The bench attempts to obfuscate this by engaging with a technical issue of how inadmissibility of evidence ought to be taken up during the appeals stage. There is a discussion about whether a CDR is a document inherently inadmissible in evidence, which the Court says it is not. The issue of certification for electronic records under Section 65-B is termed as an issue of the 'mode of proof', a procedural tic that the Appellants were required to flag during the trial itself, which they did not. Too bad, the Court says, and holds that they could not be permitted to do so now, when the final appeals were being heard.
Who are we fooling here? The three judges in Anvar in no uncertain terms held that the certification under Section 65-B went to the heart of the matter and prescribed it as the only mode of proof for such materials. Without a certificate this evidence was rendered inherently inadmissible. To conclude otherwise is a glaring error. In thinking that the Appellants chose not to raise this issue during trial, the judges here make another obvious misstep. The grounds for the Section 65-B admissibility issue here only arose were going to the Supreme Court, because Anvar changed the law in 2014.

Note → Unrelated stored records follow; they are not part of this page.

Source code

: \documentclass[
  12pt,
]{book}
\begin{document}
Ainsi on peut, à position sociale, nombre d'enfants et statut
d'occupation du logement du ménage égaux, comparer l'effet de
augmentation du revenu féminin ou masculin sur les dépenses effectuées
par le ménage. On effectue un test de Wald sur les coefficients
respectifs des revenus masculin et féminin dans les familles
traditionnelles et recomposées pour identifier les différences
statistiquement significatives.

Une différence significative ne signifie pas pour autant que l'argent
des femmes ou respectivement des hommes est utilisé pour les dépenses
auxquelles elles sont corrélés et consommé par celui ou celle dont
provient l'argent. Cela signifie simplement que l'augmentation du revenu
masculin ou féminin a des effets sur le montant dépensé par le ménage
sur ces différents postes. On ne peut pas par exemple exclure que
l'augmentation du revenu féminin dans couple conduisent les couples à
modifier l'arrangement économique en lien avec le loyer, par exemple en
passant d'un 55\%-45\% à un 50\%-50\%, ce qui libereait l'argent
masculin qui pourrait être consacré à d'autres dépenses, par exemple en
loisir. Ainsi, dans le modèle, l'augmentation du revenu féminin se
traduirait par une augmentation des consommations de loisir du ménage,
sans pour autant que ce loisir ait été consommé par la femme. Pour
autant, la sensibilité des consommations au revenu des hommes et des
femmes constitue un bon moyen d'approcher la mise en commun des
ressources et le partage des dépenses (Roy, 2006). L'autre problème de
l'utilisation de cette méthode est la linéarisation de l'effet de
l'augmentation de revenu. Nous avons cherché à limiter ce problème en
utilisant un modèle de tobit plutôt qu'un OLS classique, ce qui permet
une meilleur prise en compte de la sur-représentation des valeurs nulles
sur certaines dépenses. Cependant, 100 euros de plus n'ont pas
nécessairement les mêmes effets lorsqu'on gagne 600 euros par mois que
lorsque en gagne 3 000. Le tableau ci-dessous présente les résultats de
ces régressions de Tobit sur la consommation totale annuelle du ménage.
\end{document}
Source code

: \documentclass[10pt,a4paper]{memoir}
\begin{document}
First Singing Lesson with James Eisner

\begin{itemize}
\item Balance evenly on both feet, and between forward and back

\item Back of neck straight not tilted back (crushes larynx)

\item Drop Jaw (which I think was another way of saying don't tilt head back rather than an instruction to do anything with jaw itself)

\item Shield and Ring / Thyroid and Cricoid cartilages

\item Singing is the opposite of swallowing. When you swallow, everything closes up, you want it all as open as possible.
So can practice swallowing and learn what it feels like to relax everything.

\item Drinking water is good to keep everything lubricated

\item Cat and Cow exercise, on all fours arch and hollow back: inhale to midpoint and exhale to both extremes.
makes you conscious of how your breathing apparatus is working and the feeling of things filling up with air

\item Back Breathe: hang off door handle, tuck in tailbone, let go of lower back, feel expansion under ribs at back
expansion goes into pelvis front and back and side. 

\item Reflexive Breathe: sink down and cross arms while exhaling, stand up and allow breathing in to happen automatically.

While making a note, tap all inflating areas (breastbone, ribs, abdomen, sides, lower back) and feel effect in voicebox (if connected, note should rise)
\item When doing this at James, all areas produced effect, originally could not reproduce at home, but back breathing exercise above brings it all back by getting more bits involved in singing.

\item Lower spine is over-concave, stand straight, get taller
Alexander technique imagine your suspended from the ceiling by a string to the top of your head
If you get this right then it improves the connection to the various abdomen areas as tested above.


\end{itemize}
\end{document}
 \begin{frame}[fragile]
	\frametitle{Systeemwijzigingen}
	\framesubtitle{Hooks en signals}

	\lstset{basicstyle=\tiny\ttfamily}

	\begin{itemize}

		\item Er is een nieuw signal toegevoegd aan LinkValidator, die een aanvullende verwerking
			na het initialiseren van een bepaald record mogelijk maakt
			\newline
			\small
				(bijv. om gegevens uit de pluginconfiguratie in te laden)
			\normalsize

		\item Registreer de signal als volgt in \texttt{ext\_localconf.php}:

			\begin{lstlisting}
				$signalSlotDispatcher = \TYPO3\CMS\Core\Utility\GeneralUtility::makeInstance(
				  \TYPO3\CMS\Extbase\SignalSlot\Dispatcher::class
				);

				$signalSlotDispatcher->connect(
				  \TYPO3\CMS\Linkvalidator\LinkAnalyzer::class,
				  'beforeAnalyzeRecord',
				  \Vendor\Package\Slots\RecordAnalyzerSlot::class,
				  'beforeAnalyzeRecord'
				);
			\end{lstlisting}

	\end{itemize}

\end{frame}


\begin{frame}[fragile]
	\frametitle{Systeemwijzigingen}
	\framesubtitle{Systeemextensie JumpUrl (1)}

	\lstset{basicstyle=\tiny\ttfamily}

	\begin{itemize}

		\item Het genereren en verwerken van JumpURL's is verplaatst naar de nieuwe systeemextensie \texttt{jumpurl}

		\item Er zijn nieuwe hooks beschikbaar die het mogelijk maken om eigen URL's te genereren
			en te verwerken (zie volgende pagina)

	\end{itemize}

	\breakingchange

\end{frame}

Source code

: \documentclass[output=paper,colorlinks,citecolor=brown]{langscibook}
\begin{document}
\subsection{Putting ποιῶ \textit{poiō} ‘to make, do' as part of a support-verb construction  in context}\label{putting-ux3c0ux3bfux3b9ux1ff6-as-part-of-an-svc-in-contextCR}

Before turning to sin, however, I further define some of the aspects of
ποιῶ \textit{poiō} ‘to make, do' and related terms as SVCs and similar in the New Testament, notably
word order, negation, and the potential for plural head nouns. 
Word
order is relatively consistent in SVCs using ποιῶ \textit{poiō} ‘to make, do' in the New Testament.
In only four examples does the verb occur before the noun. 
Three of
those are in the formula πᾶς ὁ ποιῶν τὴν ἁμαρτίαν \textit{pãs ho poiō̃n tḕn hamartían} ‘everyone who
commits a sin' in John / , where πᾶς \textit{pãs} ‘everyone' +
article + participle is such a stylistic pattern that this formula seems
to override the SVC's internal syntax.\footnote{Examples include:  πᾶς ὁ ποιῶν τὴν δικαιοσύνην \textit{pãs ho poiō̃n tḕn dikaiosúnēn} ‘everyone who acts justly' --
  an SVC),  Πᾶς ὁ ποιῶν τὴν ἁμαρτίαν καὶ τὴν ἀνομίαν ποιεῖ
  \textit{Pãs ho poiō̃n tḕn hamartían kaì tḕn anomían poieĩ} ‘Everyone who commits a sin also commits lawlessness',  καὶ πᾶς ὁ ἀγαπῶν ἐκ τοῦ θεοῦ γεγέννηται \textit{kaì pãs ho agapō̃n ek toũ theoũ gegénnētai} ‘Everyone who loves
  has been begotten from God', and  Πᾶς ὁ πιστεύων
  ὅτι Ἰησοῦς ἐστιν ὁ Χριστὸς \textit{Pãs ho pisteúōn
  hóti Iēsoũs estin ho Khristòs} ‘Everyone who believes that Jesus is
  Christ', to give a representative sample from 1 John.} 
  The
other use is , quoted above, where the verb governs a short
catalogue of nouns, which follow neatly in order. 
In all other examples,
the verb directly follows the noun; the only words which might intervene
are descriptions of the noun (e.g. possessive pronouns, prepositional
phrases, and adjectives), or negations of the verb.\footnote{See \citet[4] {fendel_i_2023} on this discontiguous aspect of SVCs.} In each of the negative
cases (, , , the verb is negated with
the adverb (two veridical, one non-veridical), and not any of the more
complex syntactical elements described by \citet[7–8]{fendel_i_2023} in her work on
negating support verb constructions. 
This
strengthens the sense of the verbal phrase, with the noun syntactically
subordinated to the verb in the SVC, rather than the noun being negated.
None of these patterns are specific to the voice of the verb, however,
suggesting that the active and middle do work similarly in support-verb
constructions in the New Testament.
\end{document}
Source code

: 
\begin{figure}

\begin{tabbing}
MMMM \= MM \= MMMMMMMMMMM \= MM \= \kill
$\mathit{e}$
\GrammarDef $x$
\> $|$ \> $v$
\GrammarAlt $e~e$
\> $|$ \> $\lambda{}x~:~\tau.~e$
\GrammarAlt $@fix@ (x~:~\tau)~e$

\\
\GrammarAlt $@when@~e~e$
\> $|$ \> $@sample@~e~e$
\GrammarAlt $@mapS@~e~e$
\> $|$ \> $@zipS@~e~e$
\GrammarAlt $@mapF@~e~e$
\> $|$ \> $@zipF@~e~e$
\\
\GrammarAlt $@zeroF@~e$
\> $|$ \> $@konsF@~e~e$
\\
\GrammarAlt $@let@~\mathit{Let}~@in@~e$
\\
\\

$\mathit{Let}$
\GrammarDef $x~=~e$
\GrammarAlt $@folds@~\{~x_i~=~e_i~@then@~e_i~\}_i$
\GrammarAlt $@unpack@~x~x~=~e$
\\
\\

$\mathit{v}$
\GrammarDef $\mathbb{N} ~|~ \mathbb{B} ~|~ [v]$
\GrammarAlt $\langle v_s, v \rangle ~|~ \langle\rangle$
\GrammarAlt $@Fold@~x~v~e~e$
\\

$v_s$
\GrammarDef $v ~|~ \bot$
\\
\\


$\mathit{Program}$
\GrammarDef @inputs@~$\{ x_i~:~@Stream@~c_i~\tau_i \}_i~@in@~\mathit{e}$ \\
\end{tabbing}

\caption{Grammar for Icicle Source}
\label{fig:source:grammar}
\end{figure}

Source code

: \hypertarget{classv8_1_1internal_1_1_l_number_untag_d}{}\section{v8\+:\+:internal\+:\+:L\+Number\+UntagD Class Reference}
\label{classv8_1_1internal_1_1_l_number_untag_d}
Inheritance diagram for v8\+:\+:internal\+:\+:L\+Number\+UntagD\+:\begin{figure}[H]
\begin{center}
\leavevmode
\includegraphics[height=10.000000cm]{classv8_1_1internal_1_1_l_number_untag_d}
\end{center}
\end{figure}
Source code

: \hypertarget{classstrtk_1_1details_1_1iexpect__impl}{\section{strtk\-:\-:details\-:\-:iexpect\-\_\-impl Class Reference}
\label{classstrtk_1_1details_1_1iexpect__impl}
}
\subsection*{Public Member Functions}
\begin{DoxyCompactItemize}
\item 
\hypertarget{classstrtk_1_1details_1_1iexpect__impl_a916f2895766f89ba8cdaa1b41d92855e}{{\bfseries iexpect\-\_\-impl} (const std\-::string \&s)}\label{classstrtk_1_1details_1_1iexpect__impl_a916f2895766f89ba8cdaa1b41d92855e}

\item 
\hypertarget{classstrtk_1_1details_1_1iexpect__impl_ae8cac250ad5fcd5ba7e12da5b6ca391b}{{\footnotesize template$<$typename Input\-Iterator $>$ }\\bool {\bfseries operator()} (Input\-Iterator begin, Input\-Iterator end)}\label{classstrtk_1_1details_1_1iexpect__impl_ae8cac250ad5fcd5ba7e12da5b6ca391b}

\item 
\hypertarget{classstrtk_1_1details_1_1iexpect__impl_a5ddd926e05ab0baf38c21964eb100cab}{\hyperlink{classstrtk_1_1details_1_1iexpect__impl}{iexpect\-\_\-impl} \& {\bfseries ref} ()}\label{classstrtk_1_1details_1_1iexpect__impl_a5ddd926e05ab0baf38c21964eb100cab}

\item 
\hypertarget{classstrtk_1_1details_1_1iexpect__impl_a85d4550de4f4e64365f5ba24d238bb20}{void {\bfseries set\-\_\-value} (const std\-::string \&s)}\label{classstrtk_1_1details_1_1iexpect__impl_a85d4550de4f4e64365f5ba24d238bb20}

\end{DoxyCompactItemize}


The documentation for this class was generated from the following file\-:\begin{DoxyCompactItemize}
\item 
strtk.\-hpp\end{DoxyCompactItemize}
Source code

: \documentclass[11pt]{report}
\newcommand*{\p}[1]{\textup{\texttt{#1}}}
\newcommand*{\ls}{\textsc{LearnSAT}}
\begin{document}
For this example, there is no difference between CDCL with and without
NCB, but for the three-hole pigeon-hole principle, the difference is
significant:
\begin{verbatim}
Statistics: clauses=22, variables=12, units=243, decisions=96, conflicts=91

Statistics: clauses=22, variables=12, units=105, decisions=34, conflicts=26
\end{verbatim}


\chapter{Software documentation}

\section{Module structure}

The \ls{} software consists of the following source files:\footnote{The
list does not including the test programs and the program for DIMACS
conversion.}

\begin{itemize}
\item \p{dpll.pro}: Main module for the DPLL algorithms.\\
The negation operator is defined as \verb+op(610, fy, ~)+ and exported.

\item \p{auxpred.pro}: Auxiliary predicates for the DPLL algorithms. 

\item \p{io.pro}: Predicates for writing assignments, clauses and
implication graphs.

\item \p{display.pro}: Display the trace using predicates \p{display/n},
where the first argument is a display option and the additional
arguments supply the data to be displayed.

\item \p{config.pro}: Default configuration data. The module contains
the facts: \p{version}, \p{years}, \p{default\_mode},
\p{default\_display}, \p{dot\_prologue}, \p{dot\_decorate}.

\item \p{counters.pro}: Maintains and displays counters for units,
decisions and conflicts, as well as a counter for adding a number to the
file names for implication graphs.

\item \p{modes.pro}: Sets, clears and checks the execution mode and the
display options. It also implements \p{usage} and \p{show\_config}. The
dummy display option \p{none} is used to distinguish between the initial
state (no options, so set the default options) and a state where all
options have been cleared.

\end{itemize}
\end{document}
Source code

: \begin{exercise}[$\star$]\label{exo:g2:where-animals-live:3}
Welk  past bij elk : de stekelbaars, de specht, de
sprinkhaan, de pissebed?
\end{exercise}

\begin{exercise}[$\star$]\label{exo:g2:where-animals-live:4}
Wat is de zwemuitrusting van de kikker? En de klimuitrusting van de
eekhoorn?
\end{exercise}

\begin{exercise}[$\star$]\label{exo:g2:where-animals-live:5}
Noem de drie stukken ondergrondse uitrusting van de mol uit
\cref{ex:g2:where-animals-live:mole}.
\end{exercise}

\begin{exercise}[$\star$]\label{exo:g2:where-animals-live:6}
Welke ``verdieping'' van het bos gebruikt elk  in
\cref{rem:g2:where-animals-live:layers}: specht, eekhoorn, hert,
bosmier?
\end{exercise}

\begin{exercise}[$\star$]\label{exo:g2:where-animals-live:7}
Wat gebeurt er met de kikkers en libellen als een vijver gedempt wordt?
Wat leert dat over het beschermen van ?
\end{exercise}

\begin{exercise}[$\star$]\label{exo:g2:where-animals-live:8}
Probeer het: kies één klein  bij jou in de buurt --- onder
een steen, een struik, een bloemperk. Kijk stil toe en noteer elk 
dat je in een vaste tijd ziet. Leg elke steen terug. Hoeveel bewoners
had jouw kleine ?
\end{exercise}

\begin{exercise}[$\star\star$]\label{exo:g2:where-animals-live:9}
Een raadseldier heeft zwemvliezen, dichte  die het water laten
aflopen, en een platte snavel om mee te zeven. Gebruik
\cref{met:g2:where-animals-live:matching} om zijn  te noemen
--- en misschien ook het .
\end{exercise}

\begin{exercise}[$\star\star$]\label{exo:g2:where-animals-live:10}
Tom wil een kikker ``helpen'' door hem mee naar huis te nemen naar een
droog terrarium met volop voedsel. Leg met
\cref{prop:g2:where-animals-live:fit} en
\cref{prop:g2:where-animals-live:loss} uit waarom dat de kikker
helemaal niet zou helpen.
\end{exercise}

Conclusion - Two Wrongs Don't Make a Right
The presence of that last part in Sonu v. Haryana where the Court calls for prospectively applying the decision in Anvar shows that the judges were aware of the problem and are concerned. Do I think that the decision in Anvar ought to have been made prospectively applicable in 2014? Yes. This Blog in 2014 had termed the application of Anvar to pending cases as unfair. But neither Parliament, nor the Supreme Court itself, decided to intervene and change this position. Today, by prejudicing Appellants for simply making the mistake of relying upon the position of the law that the Supreme Court gave us, only compounds the error. Not only immediately for the Appellants in Sonu, but for all the other pending trials and appeals across the country that will now certainly be affected and delayed because of these observations. The future does not look bright.